Everyone Deserves Health & Wellness
by Alana LaBeaf
The theme of Black History Month this year is Health & Wellness, so in this last full week of the month I want to highlight some books in this vein. There are so many directions this topic can go, and I can’t come close to covering them all here, but in the spirit of Black History Month, I am highlighting only materials written by black authors.
If you’re active online, you might have noticed a drawing that went viral recently. A medical student made an anatomical drawing of a pregnant black woman. Why did this simple drawing resonate so deeply? If people don’t see themselves represented in stories, advertisements, pamphlets, informational sources, you name it, then they start to feel that they are devalued; that these things and the institutions they represent are not for them.

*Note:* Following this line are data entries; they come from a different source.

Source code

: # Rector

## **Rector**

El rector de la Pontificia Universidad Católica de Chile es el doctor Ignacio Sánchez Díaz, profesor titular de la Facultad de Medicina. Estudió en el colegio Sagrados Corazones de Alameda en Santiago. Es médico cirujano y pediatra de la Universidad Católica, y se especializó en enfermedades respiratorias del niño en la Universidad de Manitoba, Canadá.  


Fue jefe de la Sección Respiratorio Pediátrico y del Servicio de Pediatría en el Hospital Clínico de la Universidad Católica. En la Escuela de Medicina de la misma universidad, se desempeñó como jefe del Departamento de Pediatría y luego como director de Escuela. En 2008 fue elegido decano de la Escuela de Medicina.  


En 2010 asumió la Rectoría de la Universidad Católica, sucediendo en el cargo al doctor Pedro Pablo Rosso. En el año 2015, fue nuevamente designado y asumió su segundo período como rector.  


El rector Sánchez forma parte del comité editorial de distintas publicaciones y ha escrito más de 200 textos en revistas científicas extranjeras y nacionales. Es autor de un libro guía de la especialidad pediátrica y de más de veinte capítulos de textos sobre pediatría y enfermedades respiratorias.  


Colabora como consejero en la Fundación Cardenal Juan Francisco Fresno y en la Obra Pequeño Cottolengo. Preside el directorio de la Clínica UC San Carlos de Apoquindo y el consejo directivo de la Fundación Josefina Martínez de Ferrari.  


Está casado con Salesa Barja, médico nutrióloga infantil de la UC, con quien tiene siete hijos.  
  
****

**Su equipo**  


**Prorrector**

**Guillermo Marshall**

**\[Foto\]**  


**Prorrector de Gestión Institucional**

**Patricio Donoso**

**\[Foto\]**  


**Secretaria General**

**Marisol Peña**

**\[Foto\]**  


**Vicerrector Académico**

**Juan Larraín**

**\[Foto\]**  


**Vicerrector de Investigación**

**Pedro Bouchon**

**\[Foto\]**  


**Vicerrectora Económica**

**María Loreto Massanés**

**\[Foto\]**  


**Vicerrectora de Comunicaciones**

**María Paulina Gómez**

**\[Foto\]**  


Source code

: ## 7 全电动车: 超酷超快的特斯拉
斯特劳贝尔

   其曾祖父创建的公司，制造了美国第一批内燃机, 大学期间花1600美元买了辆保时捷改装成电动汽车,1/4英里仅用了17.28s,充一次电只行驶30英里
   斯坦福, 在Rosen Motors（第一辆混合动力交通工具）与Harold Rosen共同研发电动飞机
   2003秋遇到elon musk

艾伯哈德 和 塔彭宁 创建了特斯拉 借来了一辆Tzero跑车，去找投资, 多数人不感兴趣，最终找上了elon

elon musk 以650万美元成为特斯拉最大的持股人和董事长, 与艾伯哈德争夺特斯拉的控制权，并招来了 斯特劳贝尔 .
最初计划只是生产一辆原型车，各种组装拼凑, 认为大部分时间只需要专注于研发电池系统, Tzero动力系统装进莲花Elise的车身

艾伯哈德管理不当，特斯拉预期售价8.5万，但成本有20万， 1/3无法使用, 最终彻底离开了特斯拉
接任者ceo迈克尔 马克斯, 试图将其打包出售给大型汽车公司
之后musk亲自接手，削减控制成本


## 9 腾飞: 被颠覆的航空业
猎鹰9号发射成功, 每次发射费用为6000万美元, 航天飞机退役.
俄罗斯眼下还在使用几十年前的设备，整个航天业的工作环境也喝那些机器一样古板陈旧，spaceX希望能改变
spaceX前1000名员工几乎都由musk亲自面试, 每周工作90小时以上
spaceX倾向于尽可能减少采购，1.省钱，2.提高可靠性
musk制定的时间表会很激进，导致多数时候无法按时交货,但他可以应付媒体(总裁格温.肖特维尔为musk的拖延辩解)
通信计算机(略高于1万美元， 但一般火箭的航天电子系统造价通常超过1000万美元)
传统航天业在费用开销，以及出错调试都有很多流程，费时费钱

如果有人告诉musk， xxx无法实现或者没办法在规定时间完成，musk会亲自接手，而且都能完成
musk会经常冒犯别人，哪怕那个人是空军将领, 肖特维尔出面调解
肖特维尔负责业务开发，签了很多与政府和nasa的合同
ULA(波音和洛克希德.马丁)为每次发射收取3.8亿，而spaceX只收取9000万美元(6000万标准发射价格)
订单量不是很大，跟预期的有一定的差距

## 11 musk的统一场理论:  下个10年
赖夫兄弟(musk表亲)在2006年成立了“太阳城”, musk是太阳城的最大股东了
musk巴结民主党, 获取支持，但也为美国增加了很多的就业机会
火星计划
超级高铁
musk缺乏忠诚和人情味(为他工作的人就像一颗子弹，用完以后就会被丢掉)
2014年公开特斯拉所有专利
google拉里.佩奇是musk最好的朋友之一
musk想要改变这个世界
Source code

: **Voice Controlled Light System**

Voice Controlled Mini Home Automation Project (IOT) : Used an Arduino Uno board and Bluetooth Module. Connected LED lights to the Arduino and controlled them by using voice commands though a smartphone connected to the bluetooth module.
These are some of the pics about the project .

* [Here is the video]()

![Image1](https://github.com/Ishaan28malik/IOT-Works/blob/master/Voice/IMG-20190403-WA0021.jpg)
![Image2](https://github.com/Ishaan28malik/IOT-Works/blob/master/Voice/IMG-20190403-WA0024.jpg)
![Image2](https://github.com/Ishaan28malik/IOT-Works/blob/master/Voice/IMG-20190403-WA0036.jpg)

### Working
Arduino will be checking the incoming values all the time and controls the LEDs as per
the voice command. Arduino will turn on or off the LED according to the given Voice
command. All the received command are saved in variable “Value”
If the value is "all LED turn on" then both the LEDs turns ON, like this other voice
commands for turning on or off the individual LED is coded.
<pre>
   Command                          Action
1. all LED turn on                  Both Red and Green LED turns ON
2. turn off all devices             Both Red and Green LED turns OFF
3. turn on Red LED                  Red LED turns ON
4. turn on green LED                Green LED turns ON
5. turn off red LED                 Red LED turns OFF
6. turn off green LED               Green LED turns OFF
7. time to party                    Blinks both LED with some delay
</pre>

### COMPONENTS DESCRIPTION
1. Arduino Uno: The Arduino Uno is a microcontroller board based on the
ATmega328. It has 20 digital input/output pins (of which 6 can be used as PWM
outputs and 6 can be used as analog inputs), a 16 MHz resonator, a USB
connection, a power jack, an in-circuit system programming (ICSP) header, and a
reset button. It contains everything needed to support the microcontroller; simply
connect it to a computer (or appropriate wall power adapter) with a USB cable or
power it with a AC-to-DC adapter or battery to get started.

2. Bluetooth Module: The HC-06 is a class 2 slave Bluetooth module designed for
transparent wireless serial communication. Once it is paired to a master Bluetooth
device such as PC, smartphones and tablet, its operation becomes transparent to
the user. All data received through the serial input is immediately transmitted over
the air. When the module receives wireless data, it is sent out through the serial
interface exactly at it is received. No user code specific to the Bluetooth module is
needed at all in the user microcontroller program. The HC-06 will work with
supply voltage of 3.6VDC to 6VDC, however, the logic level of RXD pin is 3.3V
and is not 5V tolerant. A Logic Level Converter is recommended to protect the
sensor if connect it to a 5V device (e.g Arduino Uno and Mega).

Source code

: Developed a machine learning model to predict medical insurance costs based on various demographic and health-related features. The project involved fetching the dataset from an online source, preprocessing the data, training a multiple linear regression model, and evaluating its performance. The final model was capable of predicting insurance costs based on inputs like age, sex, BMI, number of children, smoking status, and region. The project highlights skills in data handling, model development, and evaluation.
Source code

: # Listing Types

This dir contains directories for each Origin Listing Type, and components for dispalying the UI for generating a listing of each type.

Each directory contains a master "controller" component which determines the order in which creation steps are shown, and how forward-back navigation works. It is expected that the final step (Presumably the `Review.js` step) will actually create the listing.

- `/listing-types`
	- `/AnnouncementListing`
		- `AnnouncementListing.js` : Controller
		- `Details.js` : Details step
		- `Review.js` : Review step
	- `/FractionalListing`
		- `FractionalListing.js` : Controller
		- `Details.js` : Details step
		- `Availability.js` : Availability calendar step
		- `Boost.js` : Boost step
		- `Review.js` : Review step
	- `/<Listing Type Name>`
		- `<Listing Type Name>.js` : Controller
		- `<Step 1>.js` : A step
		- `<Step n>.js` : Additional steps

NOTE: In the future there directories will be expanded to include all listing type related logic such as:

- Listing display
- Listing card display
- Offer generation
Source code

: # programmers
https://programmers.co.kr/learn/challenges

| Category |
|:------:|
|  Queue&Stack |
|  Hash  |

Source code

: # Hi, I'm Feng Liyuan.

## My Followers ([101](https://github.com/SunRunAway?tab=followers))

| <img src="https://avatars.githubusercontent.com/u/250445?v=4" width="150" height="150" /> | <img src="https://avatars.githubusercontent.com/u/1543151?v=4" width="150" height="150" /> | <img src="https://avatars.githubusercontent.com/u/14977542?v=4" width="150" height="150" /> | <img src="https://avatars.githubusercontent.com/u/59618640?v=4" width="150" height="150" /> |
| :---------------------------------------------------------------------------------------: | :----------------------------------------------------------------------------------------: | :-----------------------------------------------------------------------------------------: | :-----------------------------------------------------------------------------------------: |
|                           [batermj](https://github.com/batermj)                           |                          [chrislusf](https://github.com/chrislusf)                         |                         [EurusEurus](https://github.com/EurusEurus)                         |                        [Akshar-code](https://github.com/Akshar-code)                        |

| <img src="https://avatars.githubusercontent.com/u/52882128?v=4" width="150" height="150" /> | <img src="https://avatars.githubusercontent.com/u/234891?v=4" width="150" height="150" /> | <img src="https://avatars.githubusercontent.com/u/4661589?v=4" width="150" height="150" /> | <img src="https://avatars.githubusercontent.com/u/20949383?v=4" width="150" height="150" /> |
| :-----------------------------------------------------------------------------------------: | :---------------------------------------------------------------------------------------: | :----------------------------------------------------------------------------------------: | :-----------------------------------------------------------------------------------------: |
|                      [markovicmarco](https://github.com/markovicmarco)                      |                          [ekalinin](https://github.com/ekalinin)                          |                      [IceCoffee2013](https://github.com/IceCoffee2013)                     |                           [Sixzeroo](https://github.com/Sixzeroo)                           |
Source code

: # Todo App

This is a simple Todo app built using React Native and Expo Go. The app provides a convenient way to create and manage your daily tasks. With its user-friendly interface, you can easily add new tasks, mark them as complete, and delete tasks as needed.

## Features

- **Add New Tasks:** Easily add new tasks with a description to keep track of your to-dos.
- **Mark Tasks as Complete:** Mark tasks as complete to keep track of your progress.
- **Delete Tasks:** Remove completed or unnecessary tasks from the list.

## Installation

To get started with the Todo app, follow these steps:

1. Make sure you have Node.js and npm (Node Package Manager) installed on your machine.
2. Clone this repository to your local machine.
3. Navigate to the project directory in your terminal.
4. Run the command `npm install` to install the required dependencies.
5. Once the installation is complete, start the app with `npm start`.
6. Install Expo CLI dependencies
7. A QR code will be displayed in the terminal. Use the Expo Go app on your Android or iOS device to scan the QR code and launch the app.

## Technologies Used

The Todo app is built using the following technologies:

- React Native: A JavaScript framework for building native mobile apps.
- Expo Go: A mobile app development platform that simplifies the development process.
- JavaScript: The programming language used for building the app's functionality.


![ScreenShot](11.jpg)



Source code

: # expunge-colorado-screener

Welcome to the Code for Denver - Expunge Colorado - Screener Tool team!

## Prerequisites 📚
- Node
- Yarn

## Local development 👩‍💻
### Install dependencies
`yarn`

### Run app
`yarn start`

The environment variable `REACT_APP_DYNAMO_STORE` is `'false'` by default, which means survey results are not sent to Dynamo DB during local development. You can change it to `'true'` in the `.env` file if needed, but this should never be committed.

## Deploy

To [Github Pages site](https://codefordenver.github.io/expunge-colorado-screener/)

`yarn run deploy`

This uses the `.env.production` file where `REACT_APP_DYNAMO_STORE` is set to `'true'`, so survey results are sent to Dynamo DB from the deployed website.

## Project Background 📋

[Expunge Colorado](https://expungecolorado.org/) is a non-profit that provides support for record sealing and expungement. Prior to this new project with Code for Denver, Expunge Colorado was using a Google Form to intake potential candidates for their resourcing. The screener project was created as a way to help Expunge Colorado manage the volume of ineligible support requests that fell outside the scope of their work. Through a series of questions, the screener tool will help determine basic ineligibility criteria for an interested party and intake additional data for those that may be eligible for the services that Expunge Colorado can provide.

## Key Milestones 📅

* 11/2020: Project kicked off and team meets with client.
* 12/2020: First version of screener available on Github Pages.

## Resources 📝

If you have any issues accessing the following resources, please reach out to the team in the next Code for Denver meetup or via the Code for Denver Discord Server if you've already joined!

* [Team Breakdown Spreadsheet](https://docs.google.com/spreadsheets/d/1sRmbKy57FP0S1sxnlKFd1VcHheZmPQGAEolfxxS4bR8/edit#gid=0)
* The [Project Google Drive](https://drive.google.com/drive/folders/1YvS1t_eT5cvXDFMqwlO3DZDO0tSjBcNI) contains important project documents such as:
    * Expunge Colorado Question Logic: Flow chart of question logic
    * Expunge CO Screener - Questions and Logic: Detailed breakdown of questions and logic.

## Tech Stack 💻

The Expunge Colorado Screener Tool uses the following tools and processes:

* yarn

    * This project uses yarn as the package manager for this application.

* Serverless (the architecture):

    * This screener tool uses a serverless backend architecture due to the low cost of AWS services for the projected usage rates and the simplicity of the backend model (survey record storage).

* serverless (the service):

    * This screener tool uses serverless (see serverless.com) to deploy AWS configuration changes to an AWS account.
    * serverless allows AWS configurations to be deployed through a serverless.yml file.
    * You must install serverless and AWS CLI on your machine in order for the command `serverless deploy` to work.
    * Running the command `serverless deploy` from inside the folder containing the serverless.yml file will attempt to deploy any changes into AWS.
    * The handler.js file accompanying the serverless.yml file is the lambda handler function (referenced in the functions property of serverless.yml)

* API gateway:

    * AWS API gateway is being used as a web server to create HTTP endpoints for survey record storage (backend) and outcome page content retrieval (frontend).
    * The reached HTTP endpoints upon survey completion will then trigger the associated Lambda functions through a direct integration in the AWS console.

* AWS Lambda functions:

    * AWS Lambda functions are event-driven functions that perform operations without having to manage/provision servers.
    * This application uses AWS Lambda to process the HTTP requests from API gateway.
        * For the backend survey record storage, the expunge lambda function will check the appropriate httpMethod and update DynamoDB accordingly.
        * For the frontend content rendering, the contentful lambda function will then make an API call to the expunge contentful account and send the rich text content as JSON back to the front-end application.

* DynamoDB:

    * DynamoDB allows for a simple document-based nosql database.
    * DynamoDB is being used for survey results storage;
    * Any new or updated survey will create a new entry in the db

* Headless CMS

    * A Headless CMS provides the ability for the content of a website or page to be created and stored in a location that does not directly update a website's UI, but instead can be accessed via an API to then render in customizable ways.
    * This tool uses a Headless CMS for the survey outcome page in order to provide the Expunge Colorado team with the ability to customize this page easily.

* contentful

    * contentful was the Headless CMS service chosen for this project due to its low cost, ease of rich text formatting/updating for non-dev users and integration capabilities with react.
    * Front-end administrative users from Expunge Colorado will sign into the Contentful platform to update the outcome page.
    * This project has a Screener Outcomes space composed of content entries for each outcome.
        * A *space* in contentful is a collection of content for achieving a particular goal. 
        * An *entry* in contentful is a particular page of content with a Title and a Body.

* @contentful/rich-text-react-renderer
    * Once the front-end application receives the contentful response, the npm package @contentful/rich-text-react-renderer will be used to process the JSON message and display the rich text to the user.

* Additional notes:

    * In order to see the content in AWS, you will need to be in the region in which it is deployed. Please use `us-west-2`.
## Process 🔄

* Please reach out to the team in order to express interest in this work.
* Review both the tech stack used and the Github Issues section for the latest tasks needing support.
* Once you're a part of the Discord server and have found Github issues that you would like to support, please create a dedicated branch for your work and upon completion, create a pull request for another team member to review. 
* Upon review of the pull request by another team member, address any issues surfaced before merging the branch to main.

But, in this age of self-care and checking in with your emotions, it is important to note that this right belongs to all of us. And if you’re a person who faces institutionalized racism, then your need for self-care and basic health care is particularly pressing. If you are one of these people, then this list is for you. If you don’t face the horror of racism on a daily basis, this list is for you, too. Learn about the historical wrongs so we can avoid repeating them, and learn about yoga, feminism, cooking, and more from a different lens.
Is food your favorite means of self-care? If so, then Jubilee: Recipes From Two Centuries of African American Cooking by Toni Tipton-Martin might be for you. Not only will you get delicious recipes, but you will also get an overview of the history of black cooking in America.
I couldn’t call myself a librarian if I didn’t believe in the power of books as a means for self-care. If you crave a literary escape as well, check out Well-Read Black Girl: Finding Our Stories, Discovering Ourselves: an Anthology edited by Glory Edim. This collection of essays by famous black authors answers the question: “When did you first see yourself in literature?” The answers are illuminating, and a pleasure that will take every reader back to their early reading memories and the impact they had.
I am not a person who “enjoys” exercising or who feels they fit in with the world of fitness. If this describes you, too, then Every Body Yoga: Let Go Of Fear, Get On the Mat, Love Your Body by Jessamyn Stanley is a nice entry point into this world. Her approach has been described as “body-positive” and “emotionally uplifting,” so this book ticks off both the physical approach to health, as well as the mental.
Speaking of the mental approach to health, You Are Your Best Thing: Vulnerability, Shame Resilience, and the Black Experience: an Anthology edited by Tarana Burke and Brené Brown addresses some of the trauma that is particular to people of color. Everyone has trauma of one form or another from their childhood, and Brené Brown (a white woman) has become famous as a lecturer on this topic. Her friend and the founder of the Me Too movement, Tarana Burke, loved Brown’s message, but didn’t find that many of her examples reflected her own experiences. So, together, they edited this collection of essays, written by people of color, so that they too could see themselves in the examples and face their trauma head on.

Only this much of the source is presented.